Ciepły majowy poranek, jasne barwy, niebieskie niebo i łaskawe słońce, do samej wody zwisały kiście odurzającej czeremchy, a wokół szczebiot ptaków i kumkanie żab. Przyroda śpiewała, czułem jej zielone serce, biło radością dla nas. Na błotnistych łąkach, otoczonych ścianą starych olch rozlegały się trwożne krzyki żurawi. Rzeka skręcała w ich kierunku. To wielkie i ostrożne ptaki, jak dopłynąć, by nie zobaczyły, szepnął? Leżąc na dnie łodzi, dotarliśmy do zwisającej czeremchy, ostrożnie uniosłem głowę na krawędź łódki i ujrzałem, szare z długimi szyjami baraszkowały, ale wyczuły nas, pomknęły w głąb bagna. Zamaskowani krzakiem cichutko płyniemy dalej, tam czarna czapla spacerowała, smutna jakoby skrzywdzona, powiedział ojciec.

Z powrotem łódź mknęła z prądem. Słońce wznosiło się coraz wyżej, rozlewając wokół błogosławione ciepło, poranną rosę na płatkach kwiatów suszyło, nad nimi unosiły się wielobarwne motyle i brzęczały pszczoły. Wysoko skowronek piosnkę nam dzwonił. Tato kocham ciebie. Ja też ciebie kocham synku – odpowiedział

Za parę miesięcy czołgi z czerwonymi gwiazdami zgniotły łódź. Po wielu,wielu latach tam wróciłem.

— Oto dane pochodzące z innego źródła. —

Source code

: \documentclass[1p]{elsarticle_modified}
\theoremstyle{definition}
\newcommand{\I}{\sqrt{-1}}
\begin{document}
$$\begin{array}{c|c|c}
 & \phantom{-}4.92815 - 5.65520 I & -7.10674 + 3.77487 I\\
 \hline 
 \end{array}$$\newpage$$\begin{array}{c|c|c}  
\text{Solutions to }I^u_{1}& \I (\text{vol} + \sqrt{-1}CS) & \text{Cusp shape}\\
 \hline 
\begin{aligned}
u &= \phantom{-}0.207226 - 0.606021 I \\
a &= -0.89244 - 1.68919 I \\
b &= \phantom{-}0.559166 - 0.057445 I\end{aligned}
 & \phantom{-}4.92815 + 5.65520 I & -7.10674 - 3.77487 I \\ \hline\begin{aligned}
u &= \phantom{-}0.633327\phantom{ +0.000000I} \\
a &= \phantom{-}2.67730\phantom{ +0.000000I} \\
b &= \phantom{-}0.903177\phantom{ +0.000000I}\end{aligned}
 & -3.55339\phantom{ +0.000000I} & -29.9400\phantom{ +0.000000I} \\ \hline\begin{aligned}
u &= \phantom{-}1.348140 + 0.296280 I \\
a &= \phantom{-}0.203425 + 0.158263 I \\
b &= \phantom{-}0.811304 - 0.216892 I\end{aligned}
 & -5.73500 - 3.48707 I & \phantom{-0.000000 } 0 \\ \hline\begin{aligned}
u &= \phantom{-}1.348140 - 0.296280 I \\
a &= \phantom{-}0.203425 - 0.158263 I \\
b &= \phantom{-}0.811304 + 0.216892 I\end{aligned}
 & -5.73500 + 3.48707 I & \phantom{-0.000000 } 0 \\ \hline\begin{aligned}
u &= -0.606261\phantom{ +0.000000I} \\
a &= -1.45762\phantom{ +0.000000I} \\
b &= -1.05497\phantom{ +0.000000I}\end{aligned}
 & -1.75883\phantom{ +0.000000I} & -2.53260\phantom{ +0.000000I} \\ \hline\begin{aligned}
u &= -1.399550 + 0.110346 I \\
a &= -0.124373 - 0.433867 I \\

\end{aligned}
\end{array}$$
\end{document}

Siedziałem na kamieniu ,w rzeczce mętna woda płynęła i czułem jakby ojca, do lasu dziedzica prowadził, barwny dywan liści i wrzosów szeleścił, borowików, podgrzybków zatrzęsienie, i do przymrozków rosną, same do koszyka wskakują – mówił ojciec Tato, jestem szczęśliwy, tyle grzybków, aż dech zapiera. Szczęście nie jedno ma imię – odpowiedział, gdyby ta chwila trwała latami byłoby życie koszmarne. Tyś szczęściem moim, rośniesz, poznasz las, usłyszysz jak bije jego serce, jak mech rośnie, wtedy zrozumiesz, że cząstką kruchą człowiek w przyrodzie jest.

Prawda ta dotarła po jego śmierci, ci co ich kochamy, odchodzą za szybko, ale we wspomnieniach do końca życia zostają – Widzę i słyszę matkę, ze snopkiem żyta stoi. Synku pomóż – woła, a chabry całują jej stopy, na dachu bociany klekoczą, a klony szumią, serce od tego bije niby dzwony modlitewne... Życie bez wspomnień – pustynią bez wody, wiosną bez kwiatów.